Work request —
Only the lines from the beginning of the data below through the line containing "I review that" belong in the response, each copied exactly.

Stored data entries —
::::

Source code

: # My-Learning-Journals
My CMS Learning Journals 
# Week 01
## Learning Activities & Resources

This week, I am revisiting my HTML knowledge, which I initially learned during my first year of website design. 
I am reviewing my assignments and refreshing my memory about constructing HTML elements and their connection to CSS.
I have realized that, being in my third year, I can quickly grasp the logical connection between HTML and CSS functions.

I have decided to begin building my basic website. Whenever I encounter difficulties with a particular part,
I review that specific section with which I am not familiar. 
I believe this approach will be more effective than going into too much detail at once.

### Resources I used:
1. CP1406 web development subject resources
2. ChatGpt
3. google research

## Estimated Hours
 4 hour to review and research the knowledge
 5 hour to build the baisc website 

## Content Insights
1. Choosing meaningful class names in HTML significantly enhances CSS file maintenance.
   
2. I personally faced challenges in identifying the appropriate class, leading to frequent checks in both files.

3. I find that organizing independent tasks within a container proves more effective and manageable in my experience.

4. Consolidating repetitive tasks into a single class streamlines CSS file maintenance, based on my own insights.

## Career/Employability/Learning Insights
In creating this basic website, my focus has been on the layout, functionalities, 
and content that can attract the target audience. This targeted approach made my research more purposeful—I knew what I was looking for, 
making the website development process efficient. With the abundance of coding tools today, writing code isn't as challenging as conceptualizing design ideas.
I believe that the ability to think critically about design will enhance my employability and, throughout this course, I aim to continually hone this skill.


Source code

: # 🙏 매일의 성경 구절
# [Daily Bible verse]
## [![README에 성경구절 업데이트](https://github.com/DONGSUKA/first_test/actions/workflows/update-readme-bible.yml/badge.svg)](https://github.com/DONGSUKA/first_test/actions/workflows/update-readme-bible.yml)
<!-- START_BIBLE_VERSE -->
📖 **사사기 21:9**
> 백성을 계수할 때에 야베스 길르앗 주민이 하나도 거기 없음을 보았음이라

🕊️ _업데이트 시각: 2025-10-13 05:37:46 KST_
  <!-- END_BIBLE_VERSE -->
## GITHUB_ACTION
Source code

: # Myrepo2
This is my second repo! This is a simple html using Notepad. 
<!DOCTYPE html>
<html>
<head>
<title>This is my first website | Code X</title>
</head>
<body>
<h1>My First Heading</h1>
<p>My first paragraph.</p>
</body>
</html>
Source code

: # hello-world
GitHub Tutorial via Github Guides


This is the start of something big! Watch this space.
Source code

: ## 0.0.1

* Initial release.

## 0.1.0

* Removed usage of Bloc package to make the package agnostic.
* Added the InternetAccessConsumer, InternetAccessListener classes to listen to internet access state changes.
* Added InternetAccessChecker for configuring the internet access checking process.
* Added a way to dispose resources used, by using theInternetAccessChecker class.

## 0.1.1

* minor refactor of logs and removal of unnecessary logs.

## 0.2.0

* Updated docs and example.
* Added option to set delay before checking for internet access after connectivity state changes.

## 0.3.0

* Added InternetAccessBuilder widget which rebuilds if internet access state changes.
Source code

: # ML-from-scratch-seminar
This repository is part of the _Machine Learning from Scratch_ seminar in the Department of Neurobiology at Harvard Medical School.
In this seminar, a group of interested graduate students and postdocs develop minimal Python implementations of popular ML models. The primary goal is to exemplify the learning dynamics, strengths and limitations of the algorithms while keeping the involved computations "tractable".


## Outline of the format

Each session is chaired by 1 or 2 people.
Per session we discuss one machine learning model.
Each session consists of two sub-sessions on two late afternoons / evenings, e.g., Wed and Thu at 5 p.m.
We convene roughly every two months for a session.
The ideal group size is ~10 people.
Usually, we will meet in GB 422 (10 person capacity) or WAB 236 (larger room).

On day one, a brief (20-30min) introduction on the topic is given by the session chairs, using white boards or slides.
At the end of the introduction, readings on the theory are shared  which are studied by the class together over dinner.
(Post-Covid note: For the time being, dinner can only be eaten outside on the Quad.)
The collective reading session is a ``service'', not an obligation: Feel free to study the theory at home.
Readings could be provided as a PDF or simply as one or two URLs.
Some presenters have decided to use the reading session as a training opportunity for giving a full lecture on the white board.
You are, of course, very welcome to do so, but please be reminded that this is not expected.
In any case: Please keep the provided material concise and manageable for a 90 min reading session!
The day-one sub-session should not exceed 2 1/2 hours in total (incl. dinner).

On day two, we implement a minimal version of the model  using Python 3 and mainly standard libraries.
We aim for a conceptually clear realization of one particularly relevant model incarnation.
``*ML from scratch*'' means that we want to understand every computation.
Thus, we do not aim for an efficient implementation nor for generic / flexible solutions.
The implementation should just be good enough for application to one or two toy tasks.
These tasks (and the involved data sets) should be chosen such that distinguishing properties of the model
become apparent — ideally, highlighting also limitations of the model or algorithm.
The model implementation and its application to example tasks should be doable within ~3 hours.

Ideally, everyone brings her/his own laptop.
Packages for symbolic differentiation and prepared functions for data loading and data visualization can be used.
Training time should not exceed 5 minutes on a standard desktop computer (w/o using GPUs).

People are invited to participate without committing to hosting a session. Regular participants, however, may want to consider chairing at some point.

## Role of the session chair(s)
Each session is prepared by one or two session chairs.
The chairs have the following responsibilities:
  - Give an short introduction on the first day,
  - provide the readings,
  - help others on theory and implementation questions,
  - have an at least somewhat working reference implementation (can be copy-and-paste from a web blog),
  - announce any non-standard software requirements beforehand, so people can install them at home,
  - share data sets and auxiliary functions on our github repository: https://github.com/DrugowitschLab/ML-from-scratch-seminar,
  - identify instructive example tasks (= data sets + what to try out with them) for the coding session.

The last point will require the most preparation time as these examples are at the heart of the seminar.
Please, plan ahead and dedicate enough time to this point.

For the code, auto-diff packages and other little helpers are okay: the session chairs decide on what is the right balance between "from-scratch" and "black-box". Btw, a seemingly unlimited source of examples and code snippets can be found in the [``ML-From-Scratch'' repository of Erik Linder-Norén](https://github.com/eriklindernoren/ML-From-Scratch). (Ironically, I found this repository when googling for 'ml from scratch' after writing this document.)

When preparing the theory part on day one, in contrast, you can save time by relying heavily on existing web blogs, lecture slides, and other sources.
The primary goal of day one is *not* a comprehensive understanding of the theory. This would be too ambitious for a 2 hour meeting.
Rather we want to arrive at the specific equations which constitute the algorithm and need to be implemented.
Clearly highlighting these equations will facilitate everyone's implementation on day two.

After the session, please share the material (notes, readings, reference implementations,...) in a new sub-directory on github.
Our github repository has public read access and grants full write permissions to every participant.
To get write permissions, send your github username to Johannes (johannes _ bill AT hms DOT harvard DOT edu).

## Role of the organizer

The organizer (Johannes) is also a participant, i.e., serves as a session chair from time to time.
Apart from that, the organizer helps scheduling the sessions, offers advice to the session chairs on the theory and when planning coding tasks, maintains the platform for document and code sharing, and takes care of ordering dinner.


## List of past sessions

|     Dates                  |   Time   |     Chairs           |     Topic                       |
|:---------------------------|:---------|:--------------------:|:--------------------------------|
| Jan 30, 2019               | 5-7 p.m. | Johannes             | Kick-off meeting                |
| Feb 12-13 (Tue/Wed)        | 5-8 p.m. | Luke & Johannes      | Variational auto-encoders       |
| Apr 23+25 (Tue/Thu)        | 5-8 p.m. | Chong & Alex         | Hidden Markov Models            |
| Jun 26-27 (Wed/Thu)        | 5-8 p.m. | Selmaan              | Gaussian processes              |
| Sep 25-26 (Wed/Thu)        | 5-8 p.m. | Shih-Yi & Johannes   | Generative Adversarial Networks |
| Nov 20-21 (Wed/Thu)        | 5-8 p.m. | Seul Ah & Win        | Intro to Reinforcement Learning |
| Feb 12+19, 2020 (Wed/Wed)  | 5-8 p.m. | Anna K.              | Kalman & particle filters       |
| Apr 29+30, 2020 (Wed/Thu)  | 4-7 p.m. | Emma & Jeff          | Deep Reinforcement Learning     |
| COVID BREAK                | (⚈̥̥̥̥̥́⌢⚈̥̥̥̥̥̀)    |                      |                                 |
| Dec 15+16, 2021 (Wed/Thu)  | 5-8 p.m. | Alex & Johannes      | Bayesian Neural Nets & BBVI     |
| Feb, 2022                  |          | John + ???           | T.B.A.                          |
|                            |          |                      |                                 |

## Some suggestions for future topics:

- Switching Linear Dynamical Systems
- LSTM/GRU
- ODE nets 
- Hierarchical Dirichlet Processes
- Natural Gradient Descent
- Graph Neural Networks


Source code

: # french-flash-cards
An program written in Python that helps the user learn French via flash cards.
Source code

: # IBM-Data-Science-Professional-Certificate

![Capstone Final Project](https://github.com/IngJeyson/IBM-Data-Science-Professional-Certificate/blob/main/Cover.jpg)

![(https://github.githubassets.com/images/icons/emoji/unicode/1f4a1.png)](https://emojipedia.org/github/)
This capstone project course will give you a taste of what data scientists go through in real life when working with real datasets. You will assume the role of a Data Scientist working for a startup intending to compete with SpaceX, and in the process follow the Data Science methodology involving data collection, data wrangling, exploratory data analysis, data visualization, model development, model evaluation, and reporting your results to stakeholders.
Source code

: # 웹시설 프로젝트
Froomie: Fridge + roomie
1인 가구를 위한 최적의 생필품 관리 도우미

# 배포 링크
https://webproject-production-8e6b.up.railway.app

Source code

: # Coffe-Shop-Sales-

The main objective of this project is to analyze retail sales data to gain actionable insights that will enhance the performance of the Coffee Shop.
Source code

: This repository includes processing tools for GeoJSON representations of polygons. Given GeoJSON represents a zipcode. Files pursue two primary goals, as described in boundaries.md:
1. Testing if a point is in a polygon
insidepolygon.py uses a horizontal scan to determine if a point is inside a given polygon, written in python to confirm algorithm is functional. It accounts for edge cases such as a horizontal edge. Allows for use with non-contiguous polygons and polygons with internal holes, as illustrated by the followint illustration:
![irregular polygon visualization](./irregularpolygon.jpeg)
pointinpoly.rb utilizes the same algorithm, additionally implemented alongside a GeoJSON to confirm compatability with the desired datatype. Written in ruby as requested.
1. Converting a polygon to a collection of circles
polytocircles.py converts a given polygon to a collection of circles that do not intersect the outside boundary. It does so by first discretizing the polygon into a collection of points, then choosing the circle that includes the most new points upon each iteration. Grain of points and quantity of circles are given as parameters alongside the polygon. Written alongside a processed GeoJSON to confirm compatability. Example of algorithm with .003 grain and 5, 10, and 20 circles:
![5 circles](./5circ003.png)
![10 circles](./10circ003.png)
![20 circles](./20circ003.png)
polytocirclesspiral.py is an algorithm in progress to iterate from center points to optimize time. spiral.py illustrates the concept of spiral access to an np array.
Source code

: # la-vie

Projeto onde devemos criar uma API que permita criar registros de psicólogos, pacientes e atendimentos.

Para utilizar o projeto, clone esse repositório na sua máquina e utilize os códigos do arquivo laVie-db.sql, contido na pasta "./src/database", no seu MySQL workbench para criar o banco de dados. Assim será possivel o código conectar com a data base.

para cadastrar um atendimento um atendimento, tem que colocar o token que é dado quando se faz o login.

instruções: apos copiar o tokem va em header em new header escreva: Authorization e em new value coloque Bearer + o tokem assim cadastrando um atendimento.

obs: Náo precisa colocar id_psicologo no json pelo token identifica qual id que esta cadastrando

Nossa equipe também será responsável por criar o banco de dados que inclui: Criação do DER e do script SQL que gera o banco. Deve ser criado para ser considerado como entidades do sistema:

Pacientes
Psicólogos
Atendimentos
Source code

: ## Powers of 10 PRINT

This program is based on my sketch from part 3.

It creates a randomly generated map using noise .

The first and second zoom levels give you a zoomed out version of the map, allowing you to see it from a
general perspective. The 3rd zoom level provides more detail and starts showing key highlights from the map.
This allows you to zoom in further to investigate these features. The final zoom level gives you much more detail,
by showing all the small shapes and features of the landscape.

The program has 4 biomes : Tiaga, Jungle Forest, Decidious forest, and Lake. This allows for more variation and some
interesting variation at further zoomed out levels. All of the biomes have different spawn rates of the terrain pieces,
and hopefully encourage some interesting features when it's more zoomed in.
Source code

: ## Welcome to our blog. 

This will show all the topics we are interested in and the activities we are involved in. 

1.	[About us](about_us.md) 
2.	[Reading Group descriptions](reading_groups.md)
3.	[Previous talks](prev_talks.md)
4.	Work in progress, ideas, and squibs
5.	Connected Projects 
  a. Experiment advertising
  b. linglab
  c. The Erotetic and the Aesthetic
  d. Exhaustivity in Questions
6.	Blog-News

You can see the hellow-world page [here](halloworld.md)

::::

Answer below —
Source code

: # My-Learning-Journals
My CMS Learning Journals 
# Week 01
## Learning Activities & Resources

This week, I am revisiting my HTML knowledge, which I initially learned during my first year of website design. 
I am reviewing my assignments and refreshing my memory about constructing HTML elements and their connection to CSS.
I have realized that, being in my third year, I can quickly grasp the logical connection between HTML and CSS functions.

I have decided to begin building my basic website. Whenever I encounter difficulties with a particular part,
I review that specific section with which I am not familiar. 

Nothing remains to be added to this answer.